Every business with employees must have documentation for each employee regarding their employment. By protecting the existence of these documents, employees can rely on legal documentation of employment if the court requires such information in a case. This is also a benefit to the employer if a legal labor dispute occurs. In both cases, the court will require official documentation regarding an employee’s personnel file, such as length of employment, positive and negative remarks, absence, personal leave, etc.
What is an Employee Personnel File?
An employee personnel file consists of documents provided by the employee to the company, as well as any additional documents the company has on the employee, Documents in an employee personnel file would be:
- Contract information,
- Emergency contacts
- Performance evaluations,
- Tax withholdings
- References from previous employers
- Customer comments
- Employee disputes
- Payroll authorization forms
An employee personnel file tracks the employee’s record within the workplace or on the job. The personnel file may also contain information on the individual’s background, such as a criminal history report. The employee has a right to access any documents above that would pertain to their performance, positive or negative, within the company.
Do all Employers have Employee Personnel Files?
The employer does not need to have a formal employee personnel file. Still, they need to keep certain documents regarding the employee’s status at the company. Still, they do need to have proper documentation of their employment contract as well as:
- Full legal name
- Date of Birth
- Job title
- Full address
- Basic payroll information
Are Employees Entitled to Their Employee Personnel File?
Employers are required to provide current and former employees with their personnel files. According to California Labor Code §§ 1198.5; 432, both current and former employees can inspect their respective personnel files. They may also choose to obtain a copy of this file and any records the employer maintained regarding the employee’s performance or grievances filed against them. Once requested, the employer is legally required to send this file no later than 30 calendar days after the individual submits a request. If the former or current employee cannot complete this process personally, they may elect an official representative to retrieve the file on their behalf.
Why has my Employer not Given me my Personnel File Prior to Request?
While an employer does have to give current and, former employees access to the personal information that the companies have on the individual. The employee is allowed to request a copy of their employee personnel file. Another stipulation is that employees must submit a written request for the file due to California law. An employee can view their employee personnel files by submitting a request to the employer in a couple of different ways; it all comes down to company policy. There are several different ways to obtain your employee personnel file. Still, the two methods listed above are the most popular and convenient for both employees and employers. However, the employer does not have to release paperwork immediately upon request. It may take some time to collect and transmit the file. Therefore, the employee can request a copy sent via mail. Suppose the employer terminates their employee. The employee can then receive and access their records by sending the documents to their address. Overall, there should be no reason this paperwork is not available to the employee should legal trouble arise.
Is this Specific for California?
When it comes to employee personal files, it is not just California that needs to have a personnel file or record of information on employees. It is a federal law that grants employees the right to have access to their employee personal files. Each state has laws regarding the information the employee has access to and the period an employer must respond within.
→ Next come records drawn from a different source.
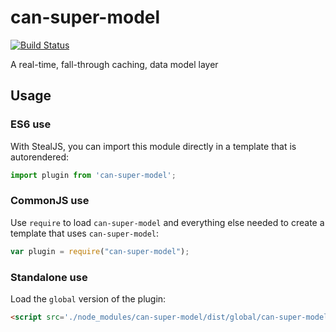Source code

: # can-super-model

[![Build Status](https://travis-ci.org/canjs/can-super-model.svg?branch=master)](https://travis-ci.org/canjs/can-super-model)

A real-time, fall-through caching, data model layer

## Usage

### ES6 use

With StealJS, you can import this module directly in a template that is autorendered:

```js
import plugin from 'can-super-model';
```

### CommonJS use

Use `require` to load `can-super-model` and everything else
needed to create a template that uses `can-super-model`:

```js
var plugin = require("can-super-model");
```

### Standalone use

Load the `global` version of the plugin:

```html
<script src='./node_modules/can-super-model/dist/global/can-super-model.js'></script>
```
Do only Large Corporations Keep Employee Personnel Files?
Small companies, large companies, and contractors must keep proper employee documentation. In doing so, any employee can access this information when necessary. Personnel files and records can be beneficial in situations such as faulty paystubs or questions regarding reviews or disciplinary actions.
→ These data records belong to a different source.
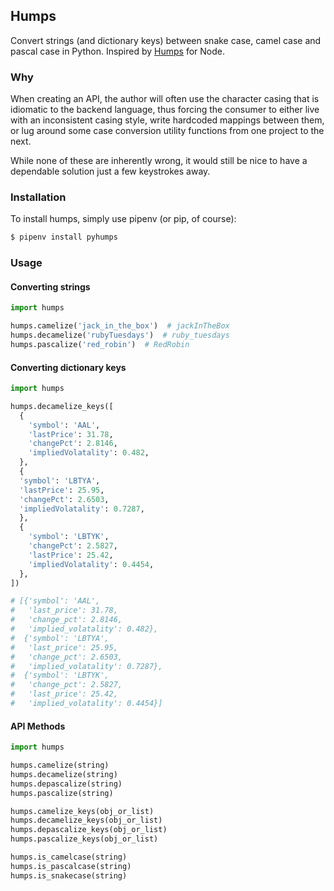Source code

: ## Humps

Convert strings (and dictionary keys) between snake case, camel case and pascal case in Python. Inspired by [Humps](https://github.com/domchristie/humps) for Node.

### Why

When creating an API, the author will often use the character casing that is idiomatic to the backend language, thus forcing the consumer to either live with an inconsistent casing style, write hardcoded mappings between them, or lug around some case conversion utility functions from one project to the next.

While none of these are inherently wrong, it would still be nice to have a dependable solution just a few keystrokes away.

### Installation

To install humps, simply use pipenv (or pip, of course):

```bash
$ pipenv install pyhumps
```

### Usage

#### Converting strings

```python
import humps

humps.camelize('jack_in_the_box')  # jackInTheBox
humps.decamelize('rubyTuesdays')  # ruby_tuesdays
humps.pascalize('red_robin')  # RedRobin
```

#### Converting dictionary keys

```python
import humps

humps.decamelize_keys([
  {
    'symbol': 'AAL',
    'lastPrice': 31.78,
    'changePct': 2.8146,
    'impliedVolatality': 0.482,
  },
  {
  'symbol': 'LBTYA',
  'lastPrice': 25.95,
  'changePct': 2.6503,
  'impliedVolatality': 0.7287,
  },
  {
    'symbol': 'LBTYK',
    'changePct': 2.5827,
    'lastPrice': 25.42,
    'impliedVolatality': 0.4454,
  },
])

# [{'symbol': 'AAL',
#   'last_price': 31.78,
#   'change_pct': 2.8146,
#   'implied_volatality': 0.482},
#  {'symbol': 'LBTYA',
#   'last_price': 25.95,
#   'change_pct': 2.6503,
#   'implied_volatality': 0.7287},
#  {'symbol': 'LBTYK',
#   'change_pct': 2.5827,
#   'last_price': 25.42,
#   'implied_volatality': 0.4454}]
```

#### API Methods
```python
import humps

humps.camelize(string)
humps.decamelize(string)
humps.depascalize(string)
humps.pascalize(string)

humps.camelize_keys(obj_or_list)
humps.decamelize_keys(obj_or_list)
humps.depascalize_keys(obj_or_list)
humps.pascalize_keys(obj_or_list)

humps.is_camelcase(string)
humps.is_pascalcase(string)
humps.is_snakecase(string)
```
What if my Employer Loses my File?
It is illegal for an employer to lose or destroy employee personnel files. If the employer loses or destroys the files, they could be subject to a civil lawsuit. This suit would be on grounds of Employer Negligence.
Is the Employer Required to Release Everything?
Employers do not have to release everything within the personnel file. Some documents are under special production due to their source and nature.
These documents are as follows:
- Letters of Reference submitted during the application process
- Records regarding misconduct or relating to a criminal offense committed
- Records obtained before employment
- Records relating to a promotional review
What if my Employer Denies my Request for my Employee Personnel File?
An employer is legally required to relinquish employee personal files. If they choose to deny the request, the denied individual should contact the Division of Labor Standards Enforcement, DLSE. The employee can file a claim with the DLSE to obtain the withheld personnel file.